Thomas Kulanjiyil, PsyD, PhD, is a founding member of PARIVAR International. He currently serves on the faculty of College of DuPage. He is co-editor of the book, “Caring for the South Asians-Counseling South Asians in the West.” Dr. Kulanjiyil can be reached at firstname.lastname@example.org. For any personal or family issues contact Parivar Family Helpline:(877)-743-5711.
By Thomas Kulanjiyil
As in the case of any other immigrant community, the youth of Indian American community socialize in two cultures; the dominant American culture and the Indian sub-culture. They are constantly under pressure to fit in to the norms and expectations of the larger society. The influence of school, peers, and the mass media on them is incredible. One of the major problems they face has to do with their loyalty. To which cultural norms should they demonstrate their allegiance; to their parental culture, which is relatively distant to them, or to the Western culture in which they are being raised? Because in reality they have to to operate in both the worlds, they succumb to compartmentalize their life- at home Indian, and outside the home American. Living this way is a huge burden to them, and it can lead to psychological maladjustment.
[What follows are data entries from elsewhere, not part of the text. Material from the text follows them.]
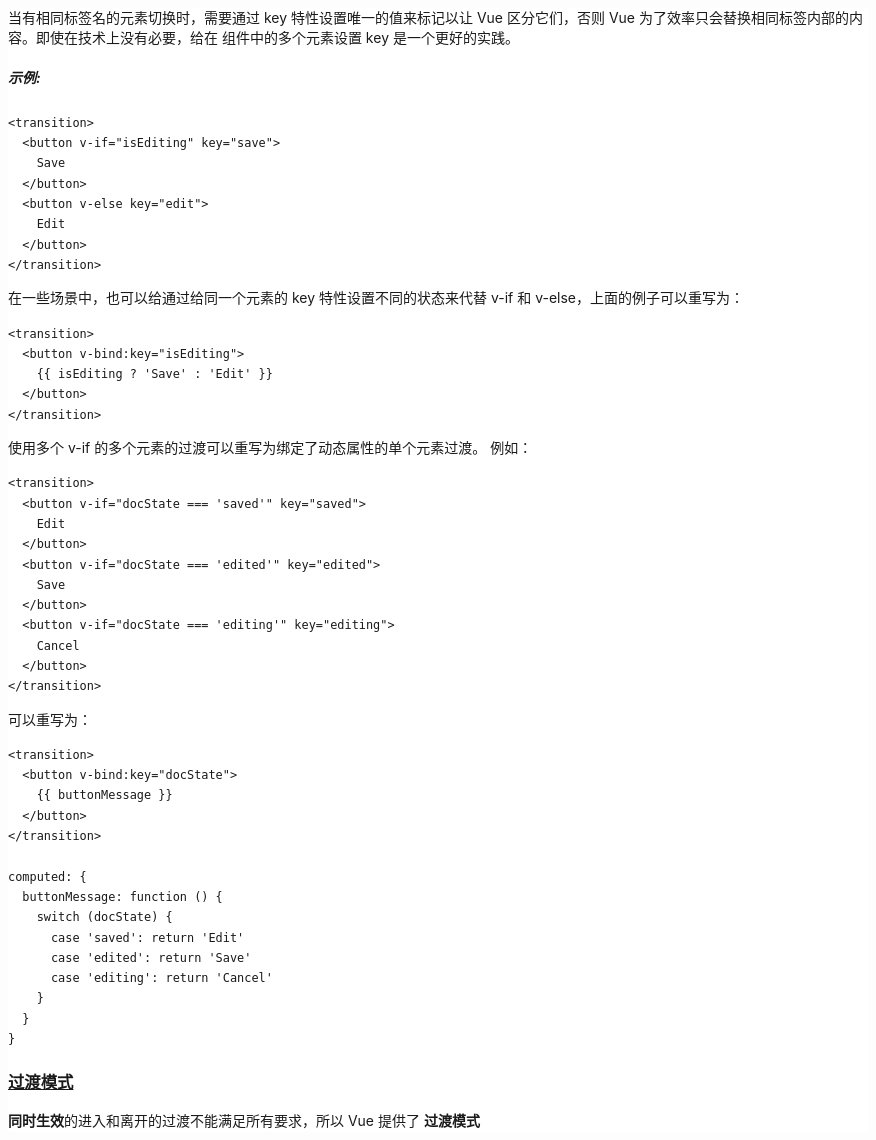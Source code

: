 当有相同标签名的元素切换时，需要通过 key 特性设置唯一的值来标记以让 Vue 区分它们，否则 Vue 为了效率只会替换相同标签内部的内容。即使在技术上没有必要，给在 <transition> 组件中的多个元素设置 key 是一个更好的实践。
##### 示例:
```
<transition>
  <button v-if="isEditing" key="save">
    Save
  </button>
  <button v-else key="edit">
    Edit
  </button>
</transition>
```
在一些场景中，也可以给通过给同一个元素的 key 特性设置不同的状态来代替 v-if 和 v-else，上面的例子可以重写为：
```
<transition>
  <button v-bind:key="isEditing">
    {{ isEditing ? 'Save' : 'Edit' }}
  </button>
</transition>
```

使用多个 v-if 的多个元素的过渡可以重写为绑定了动态属性的单个元素过渡。 例如：
```
<transition>
  <button v-if="docState === 'saved'" key="saved">
    Edit
  </button>
  <button v-if="docState === 'edited'" key="edited">
    Save
  </button>
  <button v-if="docState === 'editing'" key="editing">
    Cancel
  </button>
</transition>
```

可以重写为：
```
<transition>
  <button v-bind:key="docState">
    {{ buttonMessage }}
  </button>
</transition>

computed: {
  buttonMessage: function () {
    switch (docState) {
      case 'saved': return 'Edit'
      case 'edited': return 'Save'
      case 'editing': return 'Cancel'
    }
  }
}
```
### [过渡模式](https://vuefe.cn/guide/transitions.html#过渡模式)
**同时生效**的进入和离开的过渡不能满足所有要求，所以 Vue 提供了 **过渡模式**
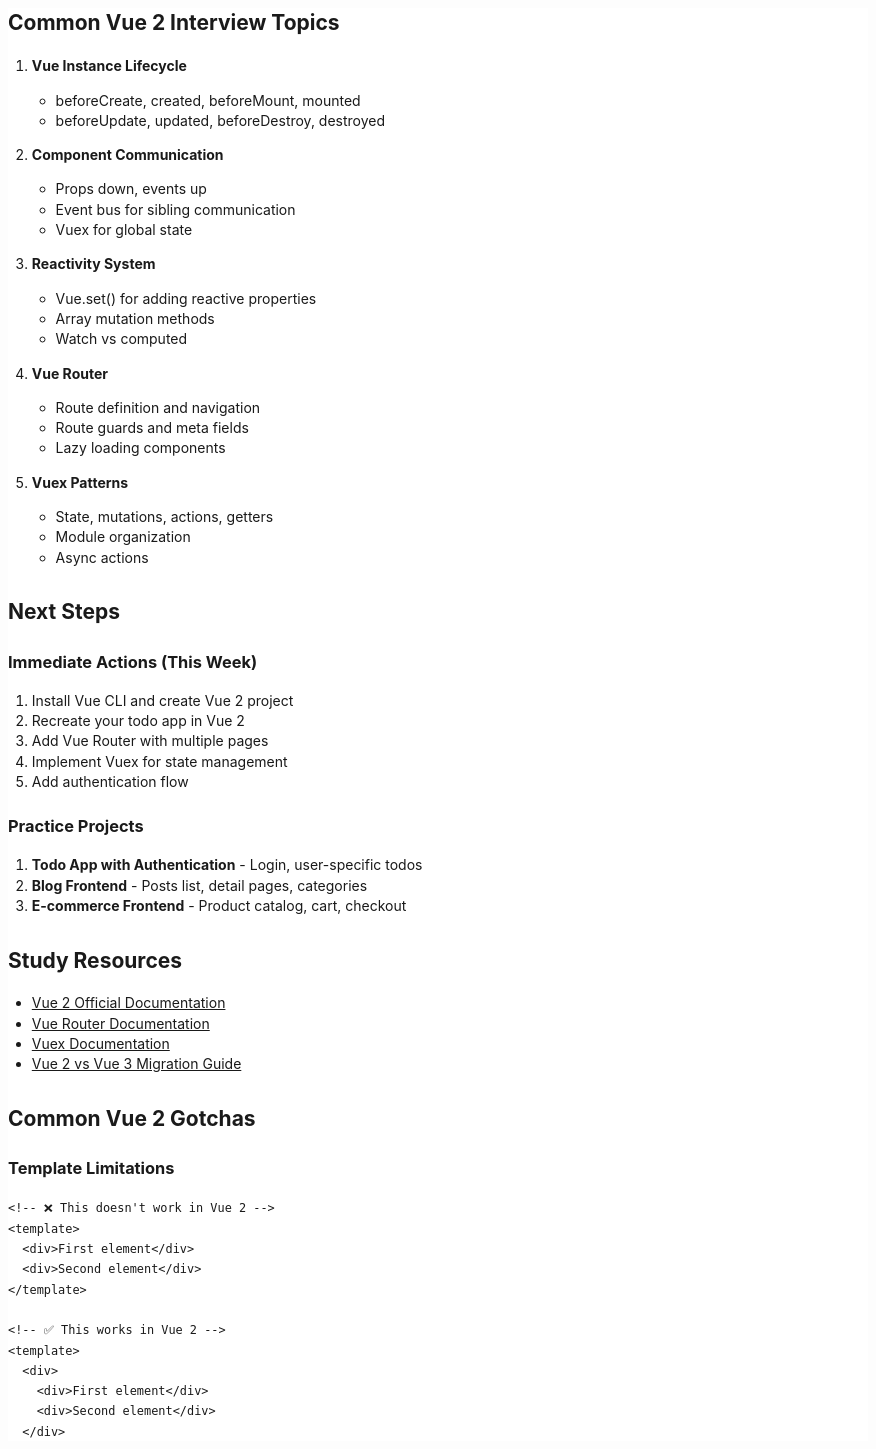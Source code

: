 ## Common Vue 2 Interview Topics

1. **Vue Instance Lifecycle**
   - beforeCreate, created, beforeMount, mounted
   - beforeUpdate, updated, beforeDestroy, destroyed

2. **Component Communication**
   - Props down, events up
   - Event bus for sibling communication
   - Vuex for global state

3. **Reactivity System**
   - Vue.set() for adding reactive properties
   - Array mutation methods
   - Watch vs computed

4. **Vue Router**
   - Route definition and navigation
   - Route guards and meta fields
   - Lazy loading components

5. **Vuex Patterns**
   - State, mutations, actions, getters
   - Module organization
   - Async actions

## Next Steps

### **Immediate Actions (This Week)**
1. Install Vue CLI and create Vue 2 project
2. Recreate your todo app in Vue 2
3. Add Vue Router with multiple pages
4. Implement Vuex for state management
5. Add authentication flow

### **Practice Projects**
1. **Todo App with Authentication** - Login, user-specific todos
2. **Blog Frontend** - Posts list, detail pages, categories
3. **E-commerce Frontend** - Product catalog, cart, checkout

## Study Resources
- [Vue 2 Official Documentation](https://v2.vuejs.org/)
- [Vue Router Documentation](https://v3.router.vuejs.org/)
- [Vuex Documentation](https://v3.vuex.vuejs.org/)
- [Vue 2 vs Vue 3 Migration Guide](https://v3-migration.vuejs.org/)

## Common Vue 2 Gotchas

### **Template Limitations**
```vue
<!-- ❌ This doesn't work in Vue 2 -->
<template>
  <div>First element</div>
  <div>Second element</div>
</template>

<!-- ✅ This works in Vue 2 -->
<template>
  <div>
    <div>First element</div>
    <div>Second element</div>
  </div>
```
It is recognized that the most important source of intergenerational conflict for the Indian youth is the clash of values. The younger generation is more adapted to American values and norms than the older generation. Older generation perceives adaptation of Western values by the younger generation to be precarious to traditional Indian values. For example, the Western value of individualism perceivably clashes with the Indian ideal of community and interdependence. Likewise, the Western notion of egalitarian relationship between genders allegedly collides with the traditional Indian gender roles. Other areas of conflict arise in matters of marriage preferences, dating, divorce, career choices, and entertainment preferences.
Another problem the Indian youth face is identity crisis. Priya Agarwal, in her revealing book on the struggles of Indian immigrant youth captures this dilemma in the words of a college student, “Who are your heroes supposed to be, George Washington, and Abraham Lincoln, or Akbar the Great or Mahatma Gandhi? Sitting in the history class, you identify with the American colonists fighting for independence in 1778. Then you realize that your ancestors had nothing to do with that….which nations past is your own? You don’t know.”(Passage from India).
Some social scientists observe that in their attempt to assimilate and acculturate into the White society, the second generations Asians are often forced to reject the Asian side of them and thus feel ashamed of anything that reminds them of being Asian. This is true of at least a small percentage of the Indian youth. What can parents do when there is clash of values?
l Be a sympathetic and compassionate parent who understands the realism of cultural conflicts faced by your child on an everyday basis. Be willing to talk openly about the issues of conflict. Your willingness to hear him/her will pave the room for more constructive dialogue in future.
l Listen each other’s perspectives with an open mind and be able to provide constructive assessment of both the American and the Indian cultural values. Validate positive aspects of both the cultures and recognize common grounds and areas of negotiation.
l Provide reasons for your objection to any values or behaviors of your children and clearly state alternative values or behaviors you want them to learn. Make clear why you think they are to be preferred.
l Look for opportunities where you can initiate a conversation with your child appropriately anytime. One single conversation cannot resolve the issues. Be available to your child whenever he or she wants to pick up a conversation.